**What to work on**
The output must reproduce each line of the data word for word.

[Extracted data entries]
========

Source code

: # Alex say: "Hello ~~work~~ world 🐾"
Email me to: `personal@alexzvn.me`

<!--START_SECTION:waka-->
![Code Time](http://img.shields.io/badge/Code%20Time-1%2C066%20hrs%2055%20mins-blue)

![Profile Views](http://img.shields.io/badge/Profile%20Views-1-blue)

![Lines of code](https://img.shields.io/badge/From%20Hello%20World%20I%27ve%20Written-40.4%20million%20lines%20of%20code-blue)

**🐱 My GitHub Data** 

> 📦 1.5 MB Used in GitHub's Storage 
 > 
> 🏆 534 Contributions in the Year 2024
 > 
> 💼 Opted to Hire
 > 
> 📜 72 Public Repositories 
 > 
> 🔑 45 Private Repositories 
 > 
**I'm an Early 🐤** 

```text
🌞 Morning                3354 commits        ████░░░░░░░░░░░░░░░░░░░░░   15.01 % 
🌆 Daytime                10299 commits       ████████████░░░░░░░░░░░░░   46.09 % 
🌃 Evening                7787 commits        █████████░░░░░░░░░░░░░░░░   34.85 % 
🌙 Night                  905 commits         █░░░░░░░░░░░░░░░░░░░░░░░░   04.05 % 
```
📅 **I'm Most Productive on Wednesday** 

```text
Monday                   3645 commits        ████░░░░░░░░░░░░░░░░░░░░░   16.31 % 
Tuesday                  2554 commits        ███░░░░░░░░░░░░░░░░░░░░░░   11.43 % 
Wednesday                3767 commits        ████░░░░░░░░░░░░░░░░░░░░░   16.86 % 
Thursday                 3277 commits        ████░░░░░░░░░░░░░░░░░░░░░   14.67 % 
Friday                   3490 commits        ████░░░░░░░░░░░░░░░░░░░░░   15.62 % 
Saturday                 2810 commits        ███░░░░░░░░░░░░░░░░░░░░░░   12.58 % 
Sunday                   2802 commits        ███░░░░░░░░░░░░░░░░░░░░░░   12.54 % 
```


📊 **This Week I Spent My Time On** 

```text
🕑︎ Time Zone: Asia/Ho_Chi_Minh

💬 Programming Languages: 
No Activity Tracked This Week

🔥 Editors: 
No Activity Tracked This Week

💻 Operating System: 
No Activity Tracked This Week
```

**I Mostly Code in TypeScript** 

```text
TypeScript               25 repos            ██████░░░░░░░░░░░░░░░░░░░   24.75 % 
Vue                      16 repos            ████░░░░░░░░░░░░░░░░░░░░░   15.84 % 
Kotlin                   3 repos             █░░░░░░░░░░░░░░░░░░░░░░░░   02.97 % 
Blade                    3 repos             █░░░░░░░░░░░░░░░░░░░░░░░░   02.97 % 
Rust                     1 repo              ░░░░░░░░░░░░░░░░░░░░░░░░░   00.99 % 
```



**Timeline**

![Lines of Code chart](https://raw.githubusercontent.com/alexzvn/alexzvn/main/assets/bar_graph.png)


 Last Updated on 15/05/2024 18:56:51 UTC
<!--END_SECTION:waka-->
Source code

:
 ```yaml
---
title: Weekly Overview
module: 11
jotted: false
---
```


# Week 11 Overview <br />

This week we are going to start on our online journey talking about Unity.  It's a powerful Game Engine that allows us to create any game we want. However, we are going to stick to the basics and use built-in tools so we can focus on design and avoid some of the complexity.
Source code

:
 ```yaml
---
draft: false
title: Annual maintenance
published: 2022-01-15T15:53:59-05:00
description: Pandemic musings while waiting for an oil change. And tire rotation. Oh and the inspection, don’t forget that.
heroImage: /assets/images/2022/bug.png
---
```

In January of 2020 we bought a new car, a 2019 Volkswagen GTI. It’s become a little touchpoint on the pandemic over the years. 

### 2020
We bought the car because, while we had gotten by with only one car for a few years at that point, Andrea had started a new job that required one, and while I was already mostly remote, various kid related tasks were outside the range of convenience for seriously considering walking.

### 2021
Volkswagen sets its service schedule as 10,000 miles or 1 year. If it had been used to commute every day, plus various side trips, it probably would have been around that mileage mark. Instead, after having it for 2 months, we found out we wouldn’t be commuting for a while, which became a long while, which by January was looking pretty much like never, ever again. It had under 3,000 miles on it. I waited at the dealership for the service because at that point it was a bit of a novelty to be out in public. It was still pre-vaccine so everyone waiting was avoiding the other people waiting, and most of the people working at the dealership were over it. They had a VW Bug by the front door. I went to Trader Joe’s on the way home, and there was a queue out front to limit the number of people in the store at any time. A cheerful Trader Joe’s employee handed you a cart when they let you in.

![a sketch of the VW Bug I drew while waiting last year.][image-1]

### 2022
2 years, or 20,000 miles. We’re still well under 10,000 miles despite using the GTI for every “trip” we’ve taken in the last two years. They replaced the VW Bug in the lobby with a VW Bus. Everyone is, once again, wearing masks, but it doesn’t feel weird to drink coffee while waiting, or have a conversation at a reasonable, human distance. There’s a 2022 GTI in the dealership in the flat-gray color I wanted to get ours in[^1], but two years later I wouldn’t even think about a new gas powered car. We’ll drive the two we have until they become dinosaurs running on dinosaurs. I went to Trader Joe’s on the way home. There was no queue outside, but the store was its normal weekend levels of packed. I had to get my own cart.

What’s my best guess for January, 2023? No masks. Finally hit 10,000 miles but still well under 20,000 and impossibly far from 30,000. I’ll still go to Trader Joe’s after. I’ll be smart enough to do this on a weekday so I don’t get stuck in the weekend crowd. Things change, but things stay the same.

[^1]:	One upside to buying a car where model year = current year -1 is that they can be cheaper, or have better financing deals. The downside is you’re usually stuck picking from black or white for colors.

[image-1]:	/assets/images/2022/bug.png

========

**Solution to this task**
Source code

: # Alex say: "Hello ~~work~~ world 🐾"
Email me to: `personal@alexzvn.me`

<!--START_SECTION:waka-->
![Code Time](http://img.shields.io/badge/Code%20Time-1%2C066%20hrs%2055%20mins-blue)

![Profile Views](http://img.shields.io/badge/Profile%20Views-1-blue)

![Lines of code](https://img.shields.io/badge/From%20Hello%20World%20I%27ve%20Written-40.4%20million%20lines%20of%20code-blue)

**🐱 My GitHub Data** 

> 📦 1.5 MB Used in GitHub's Storage 
 > 
> 🏆 534 Contributions in the Year 2024
 > 
> 💼 Opted to Hire
 > 
> 📜 72 Public Repositories 
 > 
> 🔑 45 Private Repositories 
 > 
**I'm an Early 🐤** 

```text
🌞 Morning                3354 commits        ████░░░░░░░░░░░░░░░░░░░░░   15.01 % 
🌆 Daytime                10299 commits       ████████████░░░░░░░░░░░░░   46.09 % 
🌃 Evening                7787 commits        █████████░░░░░░░░░░░░░░░░   34.85 % 
🌙 Night                  905 commits         █░░░░░░░░░░░░░░░░░░░░░░░░   04.05 % 
```
📅 **I'm Most Productive on Wednesday** 

```text
Monday                   3645 commits        ████░░░░░░░░░░░░░░░░░░░░░   16.31 % 
Tuesday                  2554 commits        ███░░░░░░░░░░░░░░░░░░░░░░   11.43 % 
Wednesday                3767 commits        ████░░░░░░░░░░░░░░░░░░░░░   16.86 % 
Thursday                 3277 commits        ████░░░░░░░░░░░░░░░░░░░░░   14.67 % 
Friday                   3490 commits        ████░░░░░░░░░░░░░░░░░░░░░   15.62 % 
Saturday                 2810 commits        ███░░░░░░░░░░░░░░░░░░░░░░   12.58 % 
Sunday                   2802 commits        ███░░░░░░░░░░░░░░░░░░░░░░   12.54 % 
```


📊 **This Week I Spent My Time On** 

```text
🕑︎ Time Zone: Asia/Ho_Chi_Minh

💬 Programming Languages: 
No Activity Tracked This Week

🔥 Editors: 
No Activity Tracked This Week

💻 Operating System: 
No Activity Tracked This Week
```

**I Mostly Code in TypeScript** 

```text
TypeScript               25 repos            ██████░░░░░░░░░░░░░░░░░░░   24.75 % 
Vue                      16 repos            ████░░░░░░░░░░░░░░░░░░░░░   15.84 % 
Kotlin                   3 repos             █░░░░░░░░░░░░░░░░░░░░░░░░   02.97 % 
Blade                    3 repos             █░░░░░░░░░░░░░░░░░░░░░░░░   02.97 % 
Rust                     1 repo              ░░░░░░░░░░░░░░░░░░░░░░░░░   00.99 % 
```



**Timeline**

![Lines of Code chart](https://raw.githubusercontent.com/alexzvn/alexzvn/main/assets/bar_graph.png)


 Last Updated on 15/05/2024 18:56:51 UTC
<!--END_SECTION:waka-->
Source code

:
 ```yaml
---
title: Weekly Overview
module: 11
jotted: false
---
```


# Week 11 Overview <br />

This week we are going to start on our online journey talking about Unity.  It's a powerful Game Engine that allows us to create any game we want. However, we are going to stick to the basics and use built-in tools so we can focus on design and avoid some of the complexity.
Source code

:
 ```yaml
---
draft: false
title: Annual maintenance
published: 2022-01-15T15:53:59-05:00
description: Pandemic musings while waiting for an oil change. And tire rotation. Oh and the inspection, don’t forget that.
heroImage: /assets/images/2022/bug.png
---
```

In January of 2020 we bought a new car, a 2019 Volkswagen GTI. It’s become a little touchpoint on the pandemic over the years. 

### 2020
We bought the car because, while we had gotten by with only one car for a few years at that point, Andrea had started a new job that required one, and while I was already mostly remote, various kid related tasks were outside the range of convenience for seriously considering walking.

### 2021
Volkswagen sets its service schedule as 10,000 miles or 1 year. If it had been used to commute every day, plus various side trips, it probably would have been around that mileage mark. Instead, after having it for 2 months, we found out we wouldn’t be commuting for a while, which became a long while, which by January was looking pretty much like never, ever again. It had under 3,000 miles on it. I waited at the dealership for the service because at that point it was a bit of a novelty to be out in public. It was still pre-vaccine so everyone waiting was avoiding the other people waiting, and most of the people working at the dealership were over it. They had a VW Bug by the front door. I went to Trader Joe’s on the way home, and there was a queue out front to limit the number of people in the store at any time. A cheerful Trader Joe’s employee handed you a cart when they let you in.

![a sketch of the VW Bug I drew while waiting last year.][image-1]

### 2022
2 years, or 20,000 miles. We’re still well under 10,000 miles despite using the GTI for every “trip” we’ve taken in the last two years. They replaced the VW Bug in the lobby with a VW Bus. Everyone is, once again, wearing masks, but it doesn’t feel weird to drink coffee while waiting, or have a conversation at a reasonable, human distance. There’s a 2022 GTI in the dealership in the flat-gray color I wanted to get ours in[^1], but two years later I wouldn’t even think about a new gas powered car. We’ll drive the two we have until they become dinosaurs running on dinosaurs. I went to Trader Joe’s on the way home. There was no queue outside, but the store was its normal weekend levels of packed. I had to get my own cart.

What’s my best guess for January, 2023? No masks. Finally hit 10,000 miles but still well under 20,000 and impossibly far from 30,000. I’ll still go to Trader Joe’s after. I’ll be smart enough to do this on a weekday so I don’t get stuck in the weekend crowd. Things change, but things stay the same.

[^1]:	One upside to buying a car where model year = current year -1 is that they can be cheaper, or have better financing deals. The downside is you’re usually stuck picking from black or white for colors.

[image-1]:	/assets/images/2022/bug.png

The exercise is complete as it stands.